Aunque perteneció al movimiento surrealista, con la aprobación
entusiasta de su principal animador, André Breton, el chileno no se
ajustó del todo a esa estética. Siempre hubo en su creación la
búsqueda de una voz independiente, por momentos tironeada por su
espíritu lúdicro pero, a medida que fue avanzando en edad,
caracterizada por un consciente y controlado estallido de emociones
visuales y sugerencias simbólicas.
De ello nos habla la querida profesora Adelaida de Juan cuando
observa: "Matta es extraordinariamente exigente. El juego lo es en
serio, él no tolera un desliz o un detalle descuidado o falso, pues
todo debe responder a una necesidad expresiva sentida verdaderamente
y en profundidad. Tal fue su enseñanza ejemplar siempre".

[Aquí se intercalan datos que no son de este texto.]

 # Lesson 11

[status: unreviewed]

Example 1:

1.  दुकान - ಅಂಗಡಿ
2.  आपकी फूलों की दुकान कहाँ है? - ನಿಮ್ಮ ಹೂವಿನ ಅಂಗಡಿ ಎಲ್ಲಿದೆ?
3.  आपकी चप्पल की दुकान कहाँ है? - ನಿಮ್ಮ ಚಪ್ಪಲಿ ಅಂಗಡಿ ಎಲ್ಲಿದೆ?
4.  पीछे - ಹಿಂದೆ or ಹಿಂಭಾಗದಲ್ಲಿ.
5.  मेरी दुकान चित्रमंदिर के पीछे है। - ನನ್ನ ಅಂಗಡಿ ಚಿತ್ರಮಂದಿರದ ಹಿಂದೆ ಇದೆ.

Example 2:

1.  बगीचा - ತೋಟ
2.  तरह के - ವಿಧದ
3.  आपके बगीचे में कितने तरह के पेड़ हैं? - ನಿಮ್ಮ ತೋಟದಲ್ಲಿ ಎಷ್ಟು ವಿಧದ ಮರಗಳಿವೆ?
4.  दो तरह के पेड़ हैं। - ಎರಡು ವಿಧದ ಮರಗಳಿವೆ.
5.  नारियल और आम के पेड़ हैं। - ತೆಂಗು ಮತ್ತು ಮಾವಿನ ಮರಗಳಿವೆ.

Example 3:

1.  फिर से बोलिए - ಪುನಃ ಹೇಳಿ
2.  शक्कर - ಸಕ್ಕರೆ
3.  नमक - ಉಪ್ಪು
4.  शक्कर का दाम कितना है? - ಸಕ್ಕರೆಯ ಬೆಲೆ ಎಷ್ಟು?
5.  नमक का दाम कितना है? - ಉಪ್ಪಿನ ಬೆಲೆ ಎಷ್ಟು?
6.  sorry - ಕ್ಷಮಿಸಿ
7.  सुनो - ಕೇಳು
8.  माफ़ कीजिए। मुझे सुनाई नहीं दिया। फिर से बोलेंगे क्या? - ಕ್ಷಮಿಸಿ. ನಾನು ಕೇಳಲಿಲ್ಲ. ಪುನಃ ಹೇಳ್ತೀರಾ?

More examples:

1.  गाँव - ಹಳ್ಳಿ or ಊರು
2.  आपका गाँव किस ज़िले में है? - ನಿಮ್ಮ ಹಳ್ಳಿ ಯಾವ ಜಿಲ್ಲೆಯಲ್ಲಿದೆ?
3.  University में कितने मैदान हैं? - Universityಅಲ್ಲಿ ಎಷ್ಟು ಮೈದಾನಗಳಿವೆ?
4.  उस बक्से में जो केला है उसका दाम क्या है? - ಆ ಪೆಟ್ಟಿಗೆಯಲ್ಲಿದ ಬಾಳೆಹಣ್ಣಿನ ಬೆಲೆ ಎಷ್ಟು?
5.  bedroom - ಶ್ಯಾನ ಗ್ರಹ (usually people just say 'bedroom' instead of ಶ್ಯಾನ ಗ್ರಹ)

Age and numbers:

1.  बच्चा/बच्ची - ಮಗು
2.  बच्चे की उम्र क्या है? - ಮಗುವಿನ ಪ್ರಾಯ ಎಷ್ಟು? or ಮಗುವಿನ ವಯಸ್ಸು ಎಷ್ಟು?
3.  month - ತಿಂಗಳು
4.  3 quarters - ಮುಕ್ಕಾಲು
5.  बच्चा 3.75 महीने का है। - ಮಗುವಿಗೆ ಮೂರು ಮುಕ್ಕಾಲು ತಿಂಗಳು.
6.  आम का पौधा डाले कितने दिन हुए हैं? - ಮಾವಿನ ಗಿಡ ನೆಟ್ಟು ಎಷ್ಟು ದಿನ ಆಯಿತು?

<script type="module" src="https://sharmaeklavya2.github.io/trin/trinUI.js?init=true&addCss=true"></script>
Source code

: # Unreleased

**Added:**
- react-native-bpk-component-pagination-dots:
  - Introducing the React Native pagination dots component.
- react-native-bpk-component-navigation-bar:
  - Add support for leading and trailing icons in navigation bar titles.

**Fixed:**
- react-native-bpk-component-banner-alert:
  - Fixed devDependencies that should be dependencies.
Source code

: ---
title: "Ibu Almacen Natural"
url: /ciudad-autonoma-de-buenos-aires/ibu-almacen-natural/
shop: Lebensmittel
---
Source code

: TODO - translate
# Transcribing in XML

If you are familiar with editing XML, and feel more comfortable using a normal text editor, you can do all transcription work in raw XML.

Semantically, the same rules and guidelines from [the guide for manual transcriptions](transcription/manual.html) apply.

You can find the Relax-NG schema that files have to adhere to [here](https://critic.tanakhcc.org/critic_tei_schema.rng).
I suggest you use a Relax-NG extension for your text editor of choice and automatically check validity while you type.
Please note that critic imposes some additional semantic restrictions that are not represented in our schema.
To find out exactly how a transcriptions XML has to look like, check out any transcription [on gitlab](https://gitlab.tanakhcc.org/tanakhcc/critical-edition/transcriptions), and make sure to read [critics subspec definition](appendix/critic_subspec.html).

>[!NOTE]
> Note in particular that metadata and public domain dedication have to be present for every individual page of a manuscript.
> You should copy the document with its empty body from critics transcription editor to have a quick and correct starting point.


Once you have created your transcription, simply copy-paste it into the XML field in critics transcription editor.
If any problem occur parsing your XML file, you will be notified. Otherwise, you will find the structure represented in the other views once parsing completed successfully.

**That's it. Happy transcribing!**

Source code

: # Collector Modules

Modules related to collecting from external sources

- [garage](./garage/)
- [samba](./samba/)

El cartel del festival es una prueba fehaciente de ese oficio.
Pareciera hecho al descuido, pero si se escudriña en la composición
del dibujo, se advierte la coherencia expresiva de un dibujante que
refleja con gracia inefable la vocación poética de los seres
humanos.
Al disfrutar la obra en todos los ámbitos de una ciudad tomada
por el cine y las artes, viene al recuerdo el testimonio que el
propio Matta dio de su intención creativa: "Cuando hago un cuadro,
pinto alrededor de mí; he tratado de hacer como si estuviera en el
centro del cubo, y el cuadro, en vez de ser una ventana delante de
mí, es los seis lados de un cubo. Entonces el espectador no es ya un
espectador, sino un ser, ya que adquiere conciencia de ser".